## DATA FOR THE TASK:
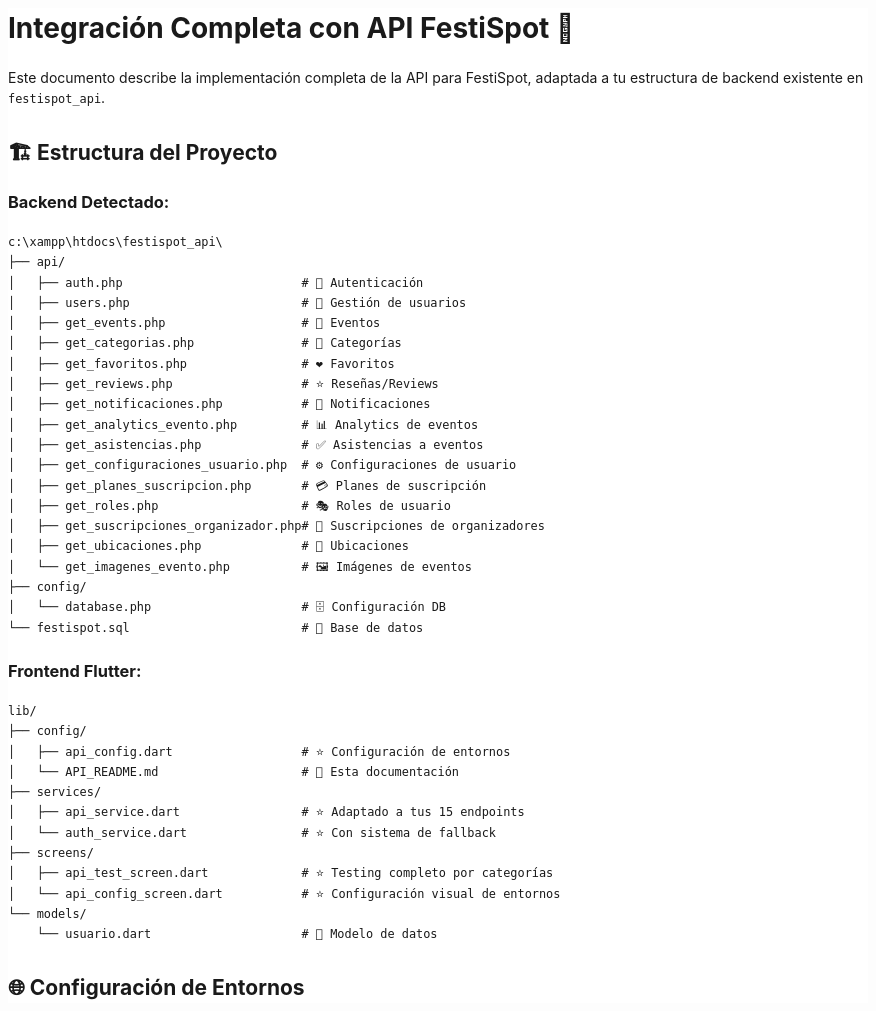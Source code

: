 # Integración Completa con API FestiSpot 🚀

Este documento describe la implementación completa de la API para FestiSpot, adaptada a tu estructura de backend existente en `festispot_api`.

## 🏗️ **Estructura del Proyecto**

### **Backend Detectado:**
```
c:\xampp\htdocs\festispot_api\
├── api/
│   ├── auth.php                         # 🔐 Autenticación
│   ├── users.php                        # 👥 Gestión de usuarios  
│   ├── get_events.php                   # 🎉 Eventos
│   ├── get_categorias.php               # 📂 Categorías
│   ├── get_favoritos.php                # ❤️ Favoritos
│   ├── get_reviews.php                  # ⭐ Reseñas/Reviews
│   ├── get_notificaciones.php           # 🔔 Notificaciones
│   ├── get_analytics_evento.php         # 📊 Analytics de eventos
│   ├── get_asistencias.php              # ✅ Asistencias a eventos
│   ├── get_configuraciones_usuario.php  # ⚙️ Configuraciones de usuario
│   ├── get_planes_suscripcion.php       # 💳 Planes de suscripción
│   ├── get_roles.php                    # 🎭 Roles de usuario
│   ├── get_suscripciones_organizador.php# 🏢 Suscripciones de organizadores
│   ├── get_ubicaciones.php              # 📍 Ubicaciones
│   └── get_imagenes_evento.php          # 🖼️ Imágenes de eventos
├── config/
│   └── database.php                     # 🗄️ Configuración DB
└── festispot.sql                        # 💾 Base de datos
```

### **Frontend Flutter:**
```
lib/
├── config/
│   ├── api_config.dart                  # ⭐ Configuración de entornos
│   └── API_README.md                    # 📖 Esta documentación
├── services/
│   ├── api_service.dart                 # ⭐ Adaptado a tus 15 endpoints
│   └── auth_service.dart                # ⭐ Con sistema de fallback
├── screens/
│   ├── api_test_screen.dart             # ⭐ Testing completo por categorías
│   └── api_config_screen.dart           # ⭐ Configuración visual de entornos
└── models/
    └── usuario.dart                     # 👤 Modelo de datos
```

## 🌐 **Configuración de Entornos**
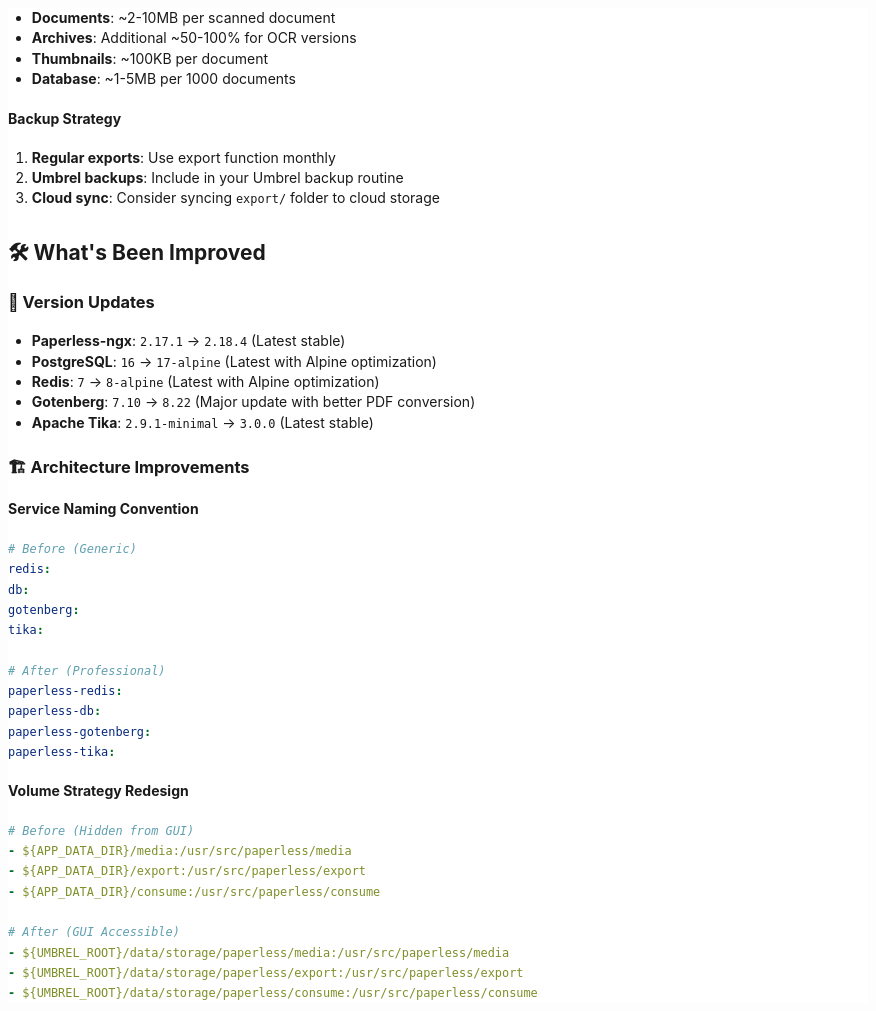 - **Documents**: ~2-10MB per scanned document
- **Archives**: Additional ~50-100% for OCR versions
- **Thumbnails**: ~100KB per document
- **Database**: ~1-5MB per 1000 documents

#### **Backup Strategy**

1. **Regular exports**: Use export function monthly
2. **Umbrel backups**: Include in your Umbrel backup routine
3. **Cloud sync**: Consider syncing `export/` folder to cloud storage

## 🛠️ What's Been Improved

### 🔄 Version Updates

- **Paperless-ngx**: `2.17.1` → `2.18.4` (Latest stable)
- **PostgreSQL**: `16` → `17-alpine` (Latest with Alpine optimization)
- **Redis**: `7` → `8-alpine` (Latest with Alpine optimization)
- **Gotenberg**: `7.10` → `8.22` (Major update with better PDF conversion)
- **Apache Tika**: `2.9.1-minimal` → `3.0.0` (Latest stable)

### 🏗️ Architecture Improvements

#### **Service Naming Convention**

```yaml
# Before (Generic)
redis:
db:
gotenberg:
tika:

# After (Professional)
paperless-redis:
paperless-db:
paperless-gotenberg:
paperless-tika:
```

#### **Volume Strategy Redesign**

```yaml
# Before (Hidden from GUI)
- ${APP_DATA_DIR}/media:/usr/src/paperless/media
- ${APP_DATA_DIR}/export:/usr/src/paperless/export
- ${APP_DATA_DIR}/consume:/usr/src/paperless/consume

# After (GUI Accessible)
- ${UMBREL_ROOT}/data/storage/paperless/media:/usr/src/paperless/media
- ${UMBREL_ROOT}/data/storage/paperless/export:/usr/src/paperless/export
- ${UMBREL_ROOT}/data/storage/paperless/consume:/usr/src/paperless/consume
```
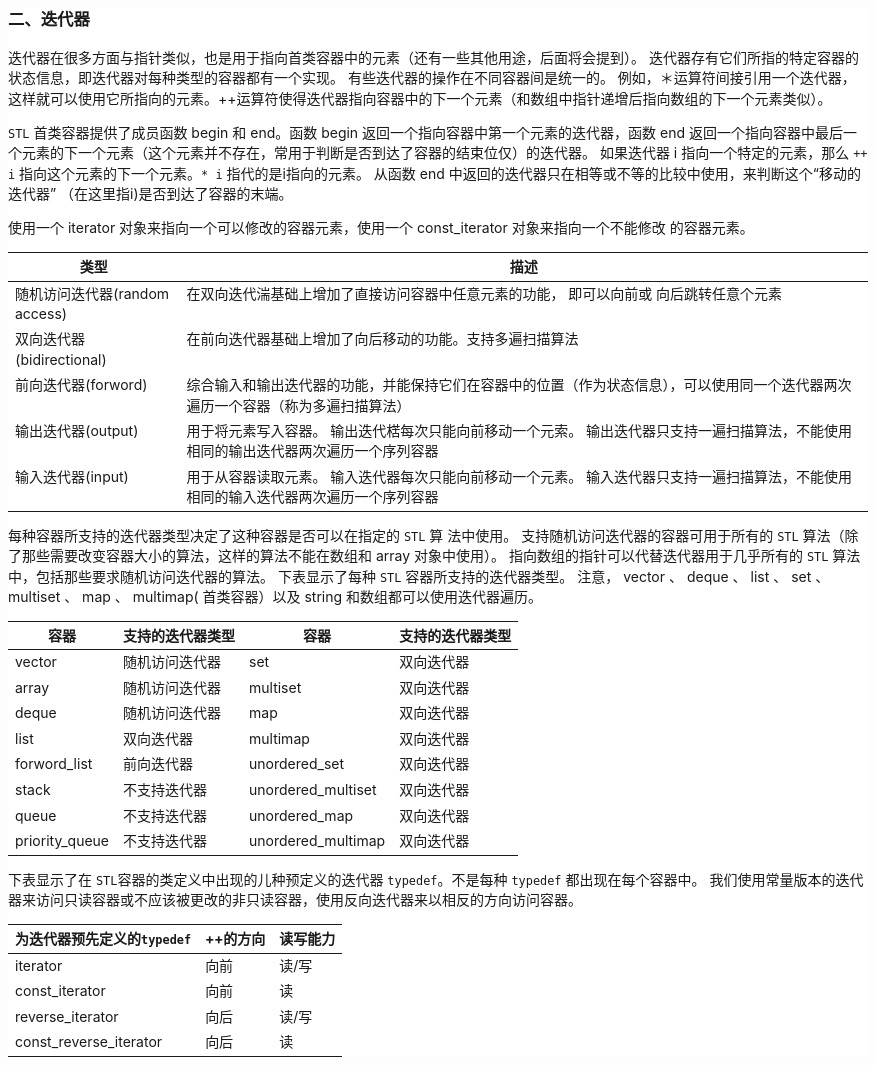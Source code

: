 ### **二、迭代器**

迭代器在很多方面与指针类似，也是用于指向首类容器中的元素（还有一些其他用途，后面将会提到）。 迭代器存有它们所指的特定容器的状态信息，即迭代器对每种类型的容器都有一个实现。 有些迭代器的操作在不同容器间是统一的。 例如，＊运算符间接引用一个迭代器，这样就可以使用它所指向的元素。++运算符使得迭代器指向容器中的下一个元素（和数组中指针递增后指向数组的下一个元素类似）。

`STL` 首类容器提供了成员函数 begin 和 end。函数 begin 返回一个指向容器中第一个元素的迭代器，函数 end 返回一个指向容器中最后一个元素的下一个元素（这个元素并不存在，常用于判断是否到达了容器的结束位仅）的迭代器。 如果迭代器 i 指向一个特定的元素，那么 `++i` 指向这个元素的下一个元素。`* i` 指代的是i指向的元素。 从函数 end 中返回的迭代器只在相等或不等的比较中使用，来判断这个“移动的迭代器” （在这里指i)是否到达了容器的末端。

使用一个 iterator 对象来指向一个可以修改的容器元素，使用一个 const\_iterator 对象来指向一个不能修改 的容器元素。

| 类型                     | 描述                                                                  |
| ---------------------- | ------------------------------------------------------------------- |
| 随机访问迭代器(random access) | 在双向迭代湍基础上增加了直接访问容器中任意元素的功能， 即可以向前或 向后跳转任意个元素                        |
| 双向迭代器(bidirectional)   | 在前向迭代器基础上增加了向后移动的功能。支持多遍扫描算法                                        |
| 前向迭代器(forword)         | 综合输入和输出迭代器的功能，并能保持它们在容器中的位置（作为状态信息），可以使用同一个迭代器两次遍历一个容器（称为多遍扫描算法）    |
| 输出迭代器(output)          | 用于将元素写入容器。 输出迭代楛每次只能向前移动一个元索。 输出迭代器只支持一遍扫描算法，不能使用相同的输出迭代器两次遍历一个序列容器 |
| 输入迭代器(input)           | 用于从容器读取元素。 输入迭代器每次只能向前移动一个元素。 输入迭代器只支持一遍扫描算法，不能使用相同的输入迭代器两次遍历一个序列容器 |

每种容器所支持的迭代器类型决定了这种容器是否可以在指定的 `STL` 算 法中使用。 支持随机访问迭代器的容器可用于所有的 `STL` 算法（除了那些需要改变容器大小的算法，这样的算法不能在数组和 array 对象中使用）。 指向数组的指针可以代替迭代器用于几乎所有的 `STL` 算法中，包括那些要求随机访问迭代器的算法。 下表显示了每种 `STL` 容器所支持的迭代器类型。 注意， vector 、 deque 、 list 、 set 、 multiset 、 map 、 multimap( 首类容器）以及 string 和数组都可以使用迭代器遍历。

| 容器              | 支持的迭代器类型 | 容器                  | 支持的迭代器类型 |
| --------------- | -------- | ------------------- | -------- |
| vector          | 随机访问迭代器  | set                 | 双向迭代器    |
| array           | 随机访问迭代器  | multiset            | 双向迭代器    |
| deque           | 随机访问迭代器  | map                 | 双向迭代器    |
| list            | 双向迭代器    | multimap            | 双向迭代器    |
| forword\_list   | 前向迭代器    | unordered\_set      | 双向迭代器    |
| stack           | 不支持迭代器   | unordered\_multiset | 双向迭代器    |
| queue           | 不支持迭代器   | unordered\_map      | 双向迭代器    |
| priority\_queue | 不支持迭代器   | unordered\_multimap | 双向迭代器    |

下表显示了在 `STL`容器的类定义中出现的儿种预定义的迭代器 `typedef`。不是每种 `typedef` 都出现在每个容器中。 我们使用常量版本的迭代器来访问只读容器或不应该被更改的非只读容器，使用反向迭代器来以相反的方向访问容器。

| 为迭代器预先定义的`typedef`       | ++的方向 | 读写能力 |
| ------------------------ | ----- | ---- |
| iterator                 | 向前    | 读/写  |
| const\_iterator          | 向前    | 读    |
| reverse\_iterator        | 向后    | 读/写  |
| const\_reverse\_iterator | 向后    | 读    |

## ASSIGNMENT:
Reproduce the whole listing above word for word, but not its pictures.

## PROBLEM SOLUTION:
Source code

: # Integración Completa con API FestiSpot 🚀

Este documento describe la implementación completa de la API para FestiSpot, adaptada a tu estructura de backend existente en `festispot_api`.

## 🏗️ **Estructura del Proyecto**

### **Backend Detectado:**
```
c:\xampp\htdocs\festispot_api\
├── api/
│   ├── auth.php                         # 🔐 Autenticación
│   ├── users.php                        # 👥 Gestión de usuarios  
│   ├── get_events.php                   # 🎉 Eventos
│   ├── get_categorias.php               # 📂 Categorías
│   ├── get_favoritos.php                # ❤️ Favoritos
│   ├── get_reviews.php                  # ⭐ Reseñas/Reviews
│   ├── get_notificaciones.php           # 🔔 Notificaciones
│   ├── get_analytics_evento.php         # 📊 Analytics de eventos
│   ├── get_asistencias.php              # ✅ Asistencias a eventos
│   ├── get_configuraciones_usuario.php  # ⚙️ Configuraciones de usuario
│   ├── get_planes_suscripcion.php       # 💳 Planes de suscripción
│   ├── get_roles.php                    # 🎭 Roles de usuario
│   ├── get_suscripciones_organizador.php# 🏢 Suscripciones de organizadores
│   ├── get_ubicaciones.php              # 📍 Ubicaciones
│   └── get_imagenes_evento.php          # 🖼️ Imágenes de eventos
├── config/
│   └── database.php                     # 🗄️ Configuración DB
└── festispot.sql                        # 💾 Base de datos
```

### **Frontend Flutter:**
```
lib/
├── config/
│   ├── api_config.dart                  # ⭐ Configuración de entornos
│   └── API_README.md                    # 📖 Esta documentación
├── services/
│   ├── api_service.dart                 # ⭐ Adaptado a tus 15 endpoints
│   └── auth_service.dart                # ⭐ Con sistema de fallback
├── screens/
│   ├── api_test_screen.dart             # ⭐ Testing completo por categorías
│   └── api_config_screen.dart           # ⭐ Configuración visual de entornos
└── models/
    └── usuario.dart                     # 👤 Modelo de datos
```

## 🌐 **Configuración de Entornos**
 - **Documents**: ~2-10MB per scanned document
- **Archives**: Additional ~50-100% for OCR versions
- **Thumbnails**: ~100KB per document
- **Database**: ~1-5MB per 1000 documents

#### **Backup Strategy**

1. **Regular exports**: Use export function monthly
2. **Umbrel backups**: Include in your Umbrel backup routine
3. **Cloud sync**: Consider syncing `export/` folder to cloud storage

## 🛠️ What's Been Improved

### 🔄 Version Updates

- **Paperless-ngx**: `2.17.1` → `2.18.4` (Latest stable)
- **PostgreSQL**: `16` → `17-alpine` (Latest with Alpine optimization)
- **Redis**: `7` → `8-alpine` (Latest with Alpine optimization)
- **Gotenberg**: `7.10` → `8.22` (Major update with better PDF conversion)
- **Apache Tika**: `2.9.1-minimal` → `3.0.0` (Latest stable)

### 🏗️ Architecture Improvements

#### **Service Naming Convention**

```yaml
# Before (Generic)
redis:
db:
gotenberg:
tika:

# After (Professional)
paperless-redis:
paperless-db:
paperless-gotenberg:
paperless-tika:
```

#### **Volume Strategy Redesign**

```yaml
# Before (Hidden from GUI)
- ${APP_DATA_DIR}/media:/usr/src/paperless/media
- ${APP_DATA_DIR}/export:/usr/src/paperless/export
- ${APP_DATA_DIR}/consume:/usr/src/paperless/consume

# After (GUI Accessible)
- ${UMBREL_ROOT}/data/storage/paperless/media:/usr/src/paperless/media
- ${UMBREL_ROOT}/data/storage/paperless/export:/usr/src/paperless/export
- ${UMBREL_ROOT}/data/storage/paperless/consume:/usr/src/paperless/consume
```
Source code

: ### **二、迭代器**

迭代器在很多方面与指针类似，也是用于指向首类容器中的元素（还有一些其他用途，后面将会提到）。 迭代器存有它们所指的特定容器的状态信息，即迭代器对每种类型的容器都有一个实现。 有些迭代器的操作在不同容器间是统一的。 例如，＊运算符间接引用一个迭代器，这样就可以使用它所指向的元素。++运算符使得迭代器指向容器中的下一个元素（和数组中指针递增后指向数组的下一个元素类似）。

`STL` 首类容器提供了成员函数 begin 和 end。函数 begin 返回一个指向容器中第一个元素的迭代器，函数 end 返回一个指向容器中最后一个元素的下一个元素（这个元素并不存在，常用于判断是否到达了容器的结束位仅）的迭代器。 如果迭代器 i 指向一个特定的元素，那么 `++i` 指向这个元素的下一个元素。`* i` 指代的是i指向的元素。 从函数 end 中返回的迭代器只在相等或不等的比较中使用，来判断这个“移动的迭代器” （在这里指i)是否到达了容器的末端。

使用一个 iterator 对象来指向一个可以修改的容器元素，使用一个 const\_iterator 对象来指向一个不能修改 的容器元素。

| 类型                     | 描述                                                                  |
| ---------------------- | ------------------------------------------------------------------- |
| 随机访问迭代器(random access) | 在双向迭代湍基础上增加了直接访问容器中任意元素的功能， 即可以向前或 向后跳转任意个元素                        |
| 双向迭代器(bidirectional)   | 在前向迭代器基础上增加了向后移动的功能。支持多遍扫描算法                                        |
| 前向迭代器(forword)         | 综合输入和输出迭代器的功能，并能保持它们在容器中的位置（作为状态信息），可以使用同一个迭代器两次遍历一个容器（称为多遍扫描算法）    |
| 输出迭代器(output)          | 用于将元素写入容器。 输出迭代楛每次只能向前移动一个元索。 输出迭代器只支持一遍扫描算法，不能使用相同的输出迭代器两次遍历一个序列容器 |
| 输入迭代器(input)           | 用于从容器读取元素。 输入迭代器每次只能向前移动一个元素。 输入迭代器只支持一遍扫描算法，不能使用相同的输入迭代器两次遍历一个序列容器 |

每种容器所支持的迭代器类型决定了这种容器是否可以在指定的 `STL` 算 法中使用。 支持随机访问迭代器的容器可用于所有的 `STL` 算法（除了那些需要改变容器大小的算法，这样的算法不能在数组和 array 对象中使用）。 指向数组的指针可以代替迭代器用于几乎所有的 `STL` 算法中，包括那些要求随机访问迭代器的算法。 下表显示了每种 `STL` 容器所支持的迭代器类型。 注意， vector 、 deque 、 list 、 set 、 multiset 、 map 、 multimap( 首类容器）以及 string 和数组都可以使用迭代器遍历。

| 容器              | 支持的迭代器类型 | 容器                  | 支持的迭代器类型 |
| --------------- | -------- | ------------------- | -------- |
| vector          | 随机访问迭代器  | set                 | 双向迭代器    |
| array           | 随机访问迭代器  | multiset            | 双向迭代器    |
| deque           | 随机访问迭代器  | map                 | 双向迭代器    |
| list            | 双向迭代器    | multimap            | 双向迭代器    |
| forword\_list   | 前向迭代器    | unordered\_set      | 双向迭代器    |
| stack           | 不支持迭代器   | unordered\_multiset | 双向迭代器    |
| queue           | 不支持迭代器   | unordered\_map      | 双向迭代器    |
| priority\_queue | 不支持迭代器   | unordered\_multimap | 双向迭代器    |

下表显示了在 `STL`容器的类定义中出现的儿种预定义的迭代器 `typedef`。不是每种 `typedef` 都出现在每个容器中。 我们使用常量版本的迭代器来访问只读容器或不应该被更改的非只读容器，使用反向迭代器来以相反的方向访问容器。

| 为迭代器预先定义的`typedef`       | ++的方向 | 读写能力 |
| ------------------------ | ----- | ---- |
| iterator                 | 向前    | 读/写  |
| const\_iterator          | 向前    | 读    |
| reverse\_iterator        | 向后    | 读/写  |
| const\_reverse\_iterator | 向后    | 读    |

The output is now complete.